= Aim of the task =
The answer must consist of every line in the records that contains the word "identity".

= Data provided =
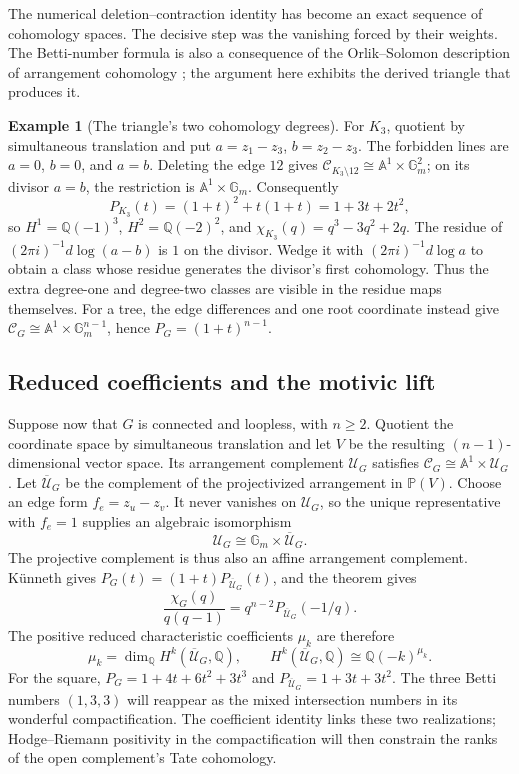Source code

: \documentclass[11pt]{article}
\theoremstyle{definition}
\newtheorem{example}[theorem]{Example}
\theoremstyle{remark}
\newcommand{\Q}{\mathbb Q}
\newcommand{\A}{\mathbb A}
\newcommand{\Gm}{\mathbb G_m}
\begin{document}
The numerical deletion--contraction identity has become an exact sequence
of cohomology spaces. The decisive step was the vanishing forced by their
weights. The Betti-number formula is also a consequence of the
Orlik--Solomon description of arrangement cohomology
\cite[Theorem 5.2 and formula (1.4)]{dagOrlikSolomon1980}; the argument here
exhibits the derived triangle that produces it.

\begin{example}[The triangle's two cohomology degrees]
For $K_3$, quotient by simultaneous translation and put
$a=z_1-z_3$, $b=z_2-z_3$. The forbidden lines are $a=0$, $b=0$, and $a=b$.
Deleting the edge $12$ gives
$\mathcal C_{K_3\setminus12}\cong\A^1\times\Gm^2$;
on its divisor $a=b$, the restriction is $\A^1\times\Gm$.
Consequently
\[
 P_{K_3}(t)=(1+t)^2+t(1+t)=1+3t+2t^2,
\]
so $H^1=\Q(-1)^3$, $H^2=\Q(-2)^2$, and
$\chi_{K_3}(q)=q^3-3q^2+2q$.
The residue of $(2\pi i)^{-1}d\log(a-b)$ is $1$ on the divisor.
Wedge it with $(2\pi i)^{-1}d\log a$ to obtain a class whose residue
generates the divisor's first cohomology. Thus the extra degree-one and
degree-two classes are visible in the residue maps themselves.
For a tree, the edge differences and one root coordinate instead give
$\mathcal C_G\cong\A^1\times\Gm^{n-1}$, hence $P_G=(1+t)^{n-1}$.
\end{example}

\subsection{Reduced coefficients and the motivic lift}
\label{sec:dag-reduced-motivic}

Suppose now that $G$ is connected and loopless, with $n\ge2$.
Quotient the coordinate space by
simultaneous translation and let $V$ be the resulting $(n-1)$-dimensional
vector space. Its arrangement complement $\mathcal U_G$ satisfies
$\mathcal C_G\cong\A^1\times\mathcal U_G$.
Let $\overline{\mathcal U}_G$ be the complement of the projectivized
arrangement in $\mathbb P(V)$. Choose an edge form $f_e=z_u-z_v$.
It never vanishes on $\mathcal U_G$, so the unique representative with
$f_e=1$ supplies an algebraic isomorphism
\[
 \mathcal U_G\cong\Gm\times\overline{\mathcal U}_G.
\]
The projective complement is thus also an affine arrangement complement.
Künneth gives $P_G(t)=(1+t)P_{\overline{\mathcal U}_G}(t)$, and the theorem
gives
\[
 \frac{\chi_G(q)}{q(q-1)}
 =q^{n-2}P_{\overline{\mathcal U}_G}(-1/q).
\]
The positive reduced characteristic coefficients $\mu_k$ are therefore
\begin{equation}\label{eq:dag-reduced-betti}
 \mu_k=\dim_\Q H^k(\overline{\mathcal U}_G,\Q),\qquad
 H^k(\overline{\mathcal U}_G,\Q)\cong\Q(-k)^{\mu_k}.
\end{equation}
For the square, $P_G=1+4t+6t^2+3t^3$ and
$P_{\overline{\mathcal U}_G}=1+3t+3t^2$.
The three Betti numbers $(1,3,3)$ will reappear as the mixed intersection
numbers in its wonderful compactification. The coefficient identity links
these two realizations; Hodge--Riemann positivity in the compactification
will then constrain the ranks of the open complement's Tate cohomology.
\end{document}
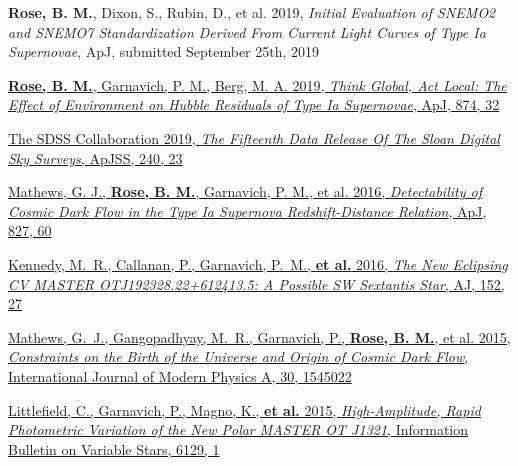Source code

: \documentclass[margin]{res}
\begin{document}
\begin{resume}

\hangindent=15pt
{\bf Rose, B. M.}, Dixon, S., Rubin, D., et al.  2019, {\sl Initial Evaluation of SNEMO2 and SNEMO7 Standardization Derived From Current Light Curves of Type Ia Supernovae}, ApJ, submitted September 25th, 2019%
\vspace{-12pt}

\hangindent=15pt 
\href{https://ui.adsabs.harvard.edu/#abs/2019arXiv190201433R/abstract}{{\bf Rose, B. M.}, Garnavich, P. M., Berg, M. A. 2019, {\sl Think Global, Act Local: The Effect of Environment on Hubble Residuals of Type Ia Supernovae}, ApJ, 874, 32}
\vspace{-12pt}

\hangindent=15pt 
\href{https://ui.adsabs.harvard.edu/#abs/2018arXiv181202759A/abstract}{The SDSS Collaboration 2019, {\sl The Fifteenth Data Release Of The Sloan Digital Sky Surveys}, ApJSS, 240, 23}
\vspace{-12pt}

\hangindent=15pt 
\href{https://ui.adsabs.harvard.edu/#abs/2016ApJ...827...60M/abstract}{Mathews, G. J., {\bf Rose, B. M.}, Garnavich, P. M., et al. 2016, {\sl Detectability of Cosmic Dark Flow in the Type Ia Supernova Redshift-Distance Relation}, ApJ, 827, 60}

\vspace{-12pt}
\hangindent=15pt 
\href{https://ui.adsabs.harvard.edu/#abs/2016AJ....152...27K/abstract}{Kennedy, M.~R., Callanan, P., Garnavich, P.~M., {\bf et al.} 2016, {\sl The New Eclipsing CV MASTER OTJ192328.22+612413.5: A Possible SW Sextantis Star}, AJ, 152, 27}

\vspace{-12pt}
\hangindent=15pt 
\href{https://ui.adsabs.harvard.edu/#abs/2015IJMPA..3045022M/abstract}{Mathews, G.~J., Gangopadhyay, M.~R., Garnavich, P., {\bf Rose, B. M.}, et al. 2015, {\sl Constraints on the Birth of the Universe and Origin of Cosmic Dark Flow}, International Journal of Modern Physics A, 30, 1545022}

\vspace{-12pt}
\hangindent=15pt 
\href{https://ui.adsabs.harvard.edu/#abs/2015IBVS.6129....1L/abstract}{Littlefield, C., Garnavich, P., Magno, K., {\bf et al.} 2015, {\sl High-Amplitude, Rapid Photometric Variation of the New Polar MASTER OT J1321}, Information Bulletin on Variable Stars, 6129, 1}





\end{resume}
\end{document}
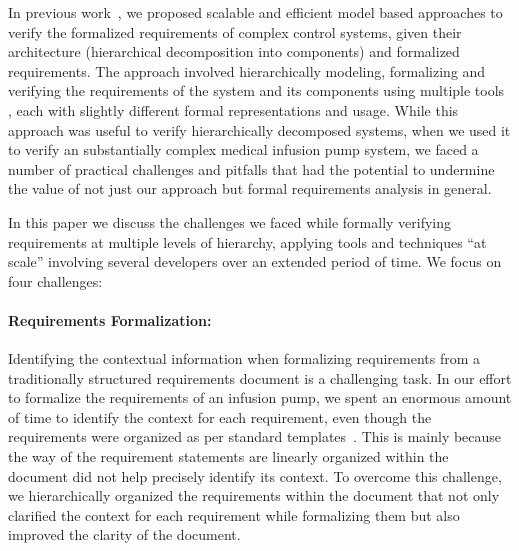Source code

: In previous work~\cite{hilt2013, req2code, ICCPS2014}, we proposed scalable and efficient model based approaches to verify the formalized requirements of complex control systems, given their architecture (hierarchical decomposition into components) and formalized requirements. The approach involved hierarchically modeling, formalizing and verifying the requirements of the system and its components using multiple tools%
, each with slightly different formal representations and usage. While this approach was useful to verify hierarchically decomposed systems, when we used it to verify an substantially complex medical infusion pump system, we faced a number of practical challenges and pitfalls that had the potential to undermine the value of not just our approach but formal requirements analysis in general. %

In this paper we discuss the challenges we faced while formally verifying requirements at multiple levels of hierarchy, applying tools and techniques ``at scale'' involving several developers over an extended period of time.  We focus on four challenges:
\vspace{-0.15in}
\paragraph{\textbf{Requirements Formalization:}} Identifying the contextual information when formalizing requirements from a traditionally structured requirements document is a challenging task. In our effort to formalize the requirements of an infusion pump, we spent an enormous amount of time to identify the context for each requirement, even though the requirements were organized as per standard templates~\cite{IEEESRS}. This is mainly because the way of the requirement statements are linearly organized within the document did not help precisely identify its context. To overcome this challenge, we hierarchically organized the requirements within the document that not only clarified the context for each requirement while formalizing them but also improved the clarity of the document.
\vspace{-0.15in}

= Exercise output =
The numerical deletion--contraction identity has become an exact sequence
numbers in its wonderful compactification. The coefficient identity links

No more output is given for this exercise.